Source texts of formatted documents:
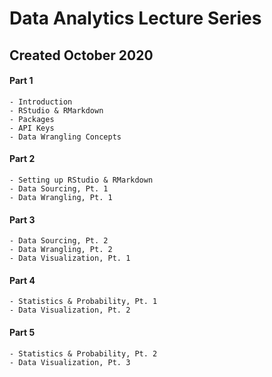 # Data Analytics Lecture Series

## Created October 2020

#### Part 1

    - Introduction
    - RStudio & RMarkdown
    - Packages
    - API Keys
    - Data Wrangling Concepts

#### Part 2

    - Setting up RStudio & RMarkdown
    - Data Sourcing, Pt. 1
    - Data Wrangling, Pt. 1

#### Part 3

    - Data Sourcing, Pt. 2
    - Data Wrangling, Pt. 2
    - Data Visualization, Pt. 1

#### Part 4

    - Statistics & Probability, Pt. 1
    - Data Visualization, Pt. 2
    
#### Part 5

    - Statistics & Probability, Pt. 2
    - Data Visualization, Pt. 3
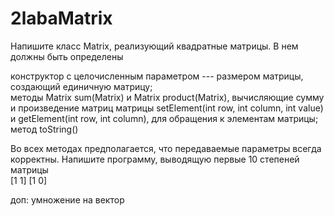 # 2labaMatrix
Напишите класс Matrix, реализующий квадратные матрицы. В нем должны быть определены

конструктор 	с целочисленным параметром --- размером матрицы, создающий единичную матрицу;	
методы Matrix sum(Matrix) и Matrix product(Matrix), вычисляющие сумму и произведение матриц	
матрицы setElement(int row, int column, int value) и getElement(int row, int column), для 	обращения к 	элементам матрицы;
метод 	toString()

Во всех методах предполагается, что передаваемые параметры всегда корректны.
Напишите программу, выводящую первые 10 степеней матрицы 	
[1 1]
[1 0]

доп: умножение на вектор
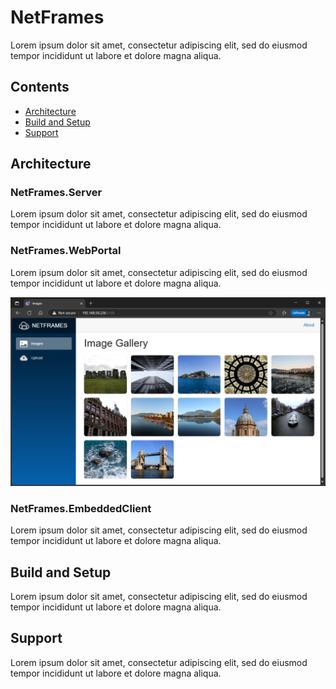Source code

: # NetFrames

Lorem ipsum dolor sit amet, consectetur adipiscing elit, sed do eiusmod tempor incididunt ut labore et dolore magna aliqua.

## Contents

* [Architecture](#architecture)
* [Build and Setup](#build-and-setup)
* [Support](#support)

## Architecture

### NetFrames.Server

Lorem ipsum dolor sit amet, consectetur adipiscing elit, sed do eiusmod tempor incididunt ut labore et dolore magna aliqua.

### NetFrames.WebPortal

Lorem ipsum dolor sit amet, consectetur adipiscing elit, sed do eiusmod tempor incididunt ut labore et dolore magna aliqua.

[![Meadow.Desktop.Samples](Assets/netframes-portal.png)](/Source/Meadow.Desktop.Samples/)

### NetFrames.EmbeddedClient

Lorem ipsum dolor sit amet, consectetur adipiscing elit, sed do eiusmod tempor incididunt ut labore et dolore magna aliqua.

## Build and Setup

Lorem ipsum dolor sit amet, consectetur adipiscing elit, sed do eiusmod tempor incididunt ut labore et dolore magna aliqua.

## Support

Lorem ipsum dolor sit amet, consectetur adipiscing elit, sed do eiusmod tempor incididunt ut labore et dolore magna aliqua.

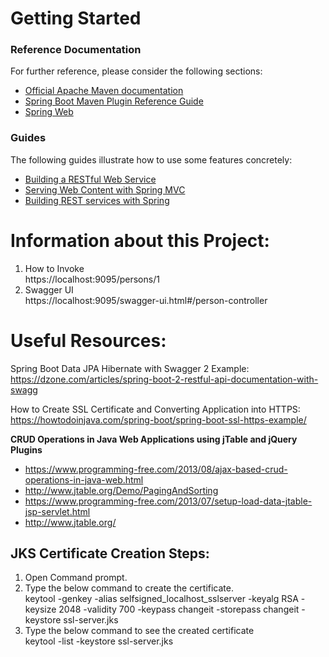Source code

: # Getting Started

### Reference Documentation
For further reference, please consider the following sections:

* [Official Apache Maven documentation](https://maven.apache.org/guides/index.html)
* [Spring Boot Maven Plugin Reference Guide](https://docs.spring.io/spring-boot/docs/2.2.0.RELEASE/maven-plugin/)
* [Spring Web](https://docs.spring.io/spring-boot/docs/2.2.0.RELEASE/reference/htmlsingle/#boot-features-developing-web-applications)

### Guides
The following guides illustrate how to use some features concretely:

* [Building a RESTful Web Service](https://spring.io/guides/gs/rest-service/)
* [Serving Web Content with Spring MVC](https://spring.io/guides/gs/serving-web-content/)
* [Building REST services with Spring](https://spring.io/guides/tutorials/bookmarks/)

Information about this Project:
===============================
1. How to Invoke  
https://localhost:9095/persons/1  
2. Swagger UI  
https://localhost:9095/swagger-ui.html#/person-controller

Useful Resources:
==================
Spring Boot Data JPA Hibernate with Swagger 2 Example:  
https://dzone.com/articles/spring-boot-2-restful-api-documentation-with-swagg  
  
How to Create SSL Certificate and Converting Application into HTTPS:  
https://howtodoinjava.com/spring-boot/spring-boot-ssl-https-example/  

**CRUD Operations in Java Web Applications using jTable and jQuery Plugins**  
- https://www.programming-free.com/2013/08/ajax-based-crud-operations-in-java-web.html  
- http://www.jtable.org/Demo/PagingAndSorting  
- https://www.programming-free.com/2013/07/setup-load-data-jtable-jsp-servlet.html  
- http://www.jtable.org/  


  
JKS Certificate Creation Steps:
------------------------------
1. Open Command prompt.  
2. Type the below command to create the certificate.  
keytool -genkey -alias selfsigned_localhost_sslserver -keyalg RSA -keysize 2048 -validity 700 -keypass changeit -storepass changeit -keystore ssl-server.jks      
3. Type the below command to see the created certificate  
keytool -list -keystore ssl-server.jks  


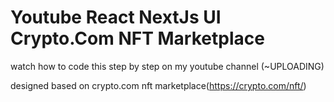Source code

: # Youtube React NextJs UI Crypto.Com NFT Marketplace

watch how to code this step by step on my youtube channel (~UPLOADING)

designed based on crypto.com nft marketplace(https://crypto.com/nft/)
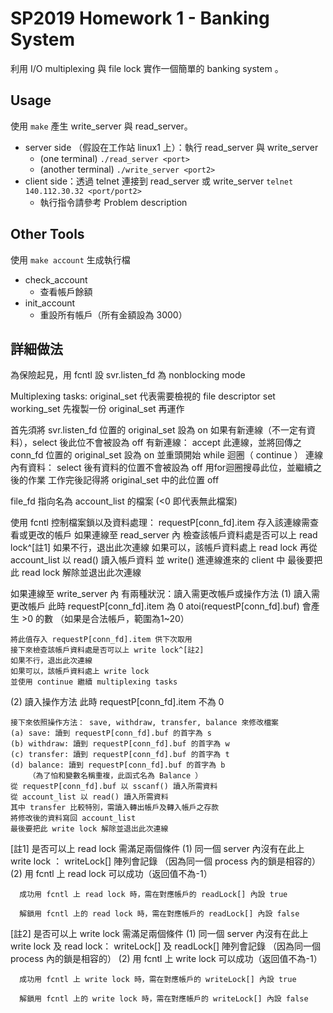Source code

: # SP2019 Homework 1 - Banking System
利用 I/O multiplexing 與 file lock 實作一個簡單的 banking system 。

## Usage
使用 `make` 產生 write_server 與 read_server。
* server side （假設在工作站 linux1 上）：執行 read_server 與 write_server
	* (one terminal) `./read_server <port>`
	* (another terminal) `./write_server <port2>`
* client side：透過 telnet 連接到 read_server 或 write_server
	`telnet 140.112.30.32 <port/port2>`
	* 執行指令請參考 Problem description


## Other Tools
使用 `make account` 生成執行檔
* check_account
	- 查看帳戶餘額
* init_account
	- 重設所有帳戶（所有金額設為 3000）

## 詳細做法
為保險起見，用 fcntl 設 svr.listen_fd 為 nonblocking mode

Multiplexing tasks:
original_set 代表需要檢視的 file descriptor set
working_set 先複製一份 original_set 再運作

首先須將 svr.listen_fd 位置的 original_set 設為 on
如果有新連線（不一定有資料），select 後此位不會被設為 off
有新連線：
	accept 此連線，並將回傳之 conn_fd 位置的 original_set 設為 on
	並重頭開始 while 迴圈（ continue ）
連線內有資料：
	select 後有資料的位置不會被設為 off
	用for迴圈搜尋此位，並繼續之後的作業
	工作完後記得將 original_set 中的此位置 off

file_fd 指向名為 account_list 的檔案
(<0 即代表無此檔案)


使用 fcntl 控制檔案鎖以及資料處理：
requestP[conn_fd].item 存入該連線需查看或更改的帳戶
如果連線至 read_server 內
檢查該帳戶資料處是否可以上 read lock^[註1]
如果不行，退出此次連線
如果可以，該帳戶資料處上 read lock
再從 account_list 以 read() 讀入帳戶資料
並 write() 進連線進來的 client 中
最後要把此 read lock 解除並退出此次連線

如果連線至 write_server 內
有兩種狀況：讀入需更改帳戶或操作方法
(1) 讀入需更改帳戶
	此時 requestP[conn_fd].item 為 0
	atoi(requestP[conn_fd].buf) 會產生 >0 的數
	（如果是合法帳戶，範圍為1~20）

	將此值存入 requestP[conn_fd].item 供下次取用
	接下來檢查該帳戶資料處是否可以上 write lock^[註2]
	如果不行，退出此次連線
	如果可以，該帳戶資料處上 write lock
	並使用 continue 繼續 multiplexing tasks

(2) 讀入操作方法
	此時 requestP[conn_fd].item 不為 0

	接下來依照操作方法： save, withdraw, transfer, balance 來修改檔案
	(a) save: 讀到 requestP[conn_fd].buf 的首字為 s
	(b) withdraw: 讀到 requestP[conn_fd].buf 的首字為 w
	(c) transfer: 讀到 requestP[conn_fd].buf 的首字為 t
	(d) balance: 讀到 requestP[conn_fd].buf 的首字為 b
		（為了怕和變數名稱重複，此函式名為 Balance ）
	從 requestP[conn_fd].buf 以 sscanf() 讀入所需資料
	從 account_list 以 read() 讀入所需資料
	其中 transfer 比較特別，需讀入轉出帳戶及轉入帳戶之存款
	將修改後的資料寫回 account_list
	最後要把此 write lock 解除並退出此次連線


[註1] 是否可以上 read lock 需滿足兩個條件
	  (1) 同一個 server 內沒有在此上 write lock ： writeLock[] 陣列會記錄
		（因為同一個 process 內的鎖是相容的）
	  (2) 用 fcntl 上 read lock 可以成功（返回值不為-1）

	  成功用 fcntl 上 read lock 時，需在對應帳戶的 readLock[] 內設 true

	  解鎖用 fcntl 上的 read lock 時，需在對應帳戶的 readLock[] 內設 false

[註2] 是否可以上 write lock 需滿足兩個條件
	  (1) 同一個 server 內沒有在此上 write lock 及 read lock： writeLock[] 及 readLock[] 陣列會記錄
		（因為同一個 process 內的鎖是相容的）
	  (2) 用 fcntl 上 write lock 可以成功（返回值不為-1）

	  成功用 fcntl 上 write lock 時，需在對應帳戶的 writeLock[] 內設 true

	  解鎖用 fcntl 上的 write lock 時，需在對應帳戶的 writeLock[] 內設 false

#### YOUR OBJECTIVE
Could you reproduce exactly, and only, the lines from the start of the records through the line containing "- Data Visualization, Pt. 3", leaving out the pictures?

#### EXERCISE SOLUTION
 # Data Analytics Lecture Series

## Created October 2020

#### Part 1

    - Introduction
    - RStudio & RMarkdown
    - Packages
    - API Keys
    - Data Wrangling Concepts

#### Part 2

    - Setting up RStudio & RMarkdown
    - Data Sourcing, Pt. 1
    - Data Wrangling, Pt. 1

#### Part 3

    - Data Sourcing, Pt. 2
    - Data Wrangling, Pt. 2
    - Data Visualization, Pt. 1

#### Part 4

    - Statistics & Probability, Pt. 1
    - Data Visualization, Pt. 2
    
#### Part 5

    - Statistics & Probability, Pt. 2
    - Data Visualization, Pt. 3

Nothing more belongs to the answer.